On occasion the infection can be fulminant, with sudden onset of shaking chills, high fever, rapid destruction of the involved valve, and shock and death.

Diagnosis

The diagnosis can be elusive due to the nonspecific nature of the early symptoms. Clues include knowledge of previous heart disease, and subtle physical findings in the skin, back of the eye, and heart (particularly a new or changing heart murmur). A fever which lasts more than a week or two without any other explanation is suspicious.

Once suspected, cultures of at least two or three blood samples usually are positive for the responsible germ. Confirmatory tests may include echocardiography, further blood tests, and rarely, catheterization.

Treatment

Antibiotics are the mainstay of treatment; due to the nature of the infection, very high doses of potent agents must be given intravenously for many weeks. The exact choice is highly dependent on the characteristics of the bacteria involved, and even more so when the germ is more “esoteric,” such as fungi, tuberculosis, and others. Very sophisticated laboratory evaluation and consultation with an infectious disease consultant are commonplace.

In many cases, the patient may be discharged with an intravenous tubing apparatus inconspicuously in place in the collarbone area, avoiding prolonged hospitalization.

Prognosis is of course dependent on the previous health of the patient. Other factors are the particular germ involved, age, and promptness of treatment.
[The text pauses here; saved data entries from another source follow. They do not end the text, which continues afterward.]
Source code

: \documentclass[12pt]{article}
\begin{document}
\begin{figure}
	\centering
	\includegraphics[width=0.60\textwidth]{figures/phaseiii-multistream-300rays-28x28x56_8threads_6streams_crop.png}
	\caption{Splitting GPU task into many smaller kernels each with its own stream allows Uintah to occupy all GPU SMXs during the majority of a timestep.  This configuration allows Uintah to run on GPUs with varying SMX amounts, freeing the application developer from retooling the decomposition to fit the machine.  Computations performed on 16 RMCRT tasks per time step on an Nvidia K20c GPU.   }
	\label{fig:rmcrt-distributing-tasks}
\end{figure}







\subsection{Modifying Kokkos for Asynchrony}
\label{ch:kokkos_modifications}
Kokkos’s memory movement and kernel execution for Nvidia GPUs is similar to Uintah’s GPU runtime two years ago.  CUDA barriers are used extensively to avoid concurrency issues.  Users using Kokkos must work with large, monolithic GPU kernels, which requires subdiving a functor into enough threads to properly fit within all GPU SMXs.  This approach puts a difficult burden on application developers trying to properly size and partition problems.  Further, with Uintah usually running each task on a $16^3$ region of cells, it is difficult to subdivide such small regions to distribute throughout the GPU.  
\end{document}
Survival may range from 50% to 95%. There may be residual damage to the valve, even after cure. The severest cases may require surgery to remove the infected valve, though this is a last-ditch measure in most cases.

Prevention

If a patient is known to have one of the many heart valve conditions predisposing to the occurrence of endocarditis, they should receive antibiotics shortly before and for a brief period after procedures which could cause bacteria to enter the blood. The conditions include any of the rheumatic heart diseases, congenital valve diseases, mitral prolapse, artificial valves, and numerous others. The procedures include dental cleaning, oral or periodontal surgery, child birth, urinary or gynecologic procedures, colon procedures including barium x-rays and procto exams, and ear, nose, or throat procedures, among others.

Although the exact regimens recommended change frequently and vary for many procedures, a typical dental prophylaxis may include penicillin — 2 grams orally one hour before and 1 gram 6 hours after the procedure. Patients should obviously consult their doctor each time. Though these recommendations are still of unproven benefit and are certainly not totally successful, the potential benefits are almost unanimously felt to outweigh there small risk.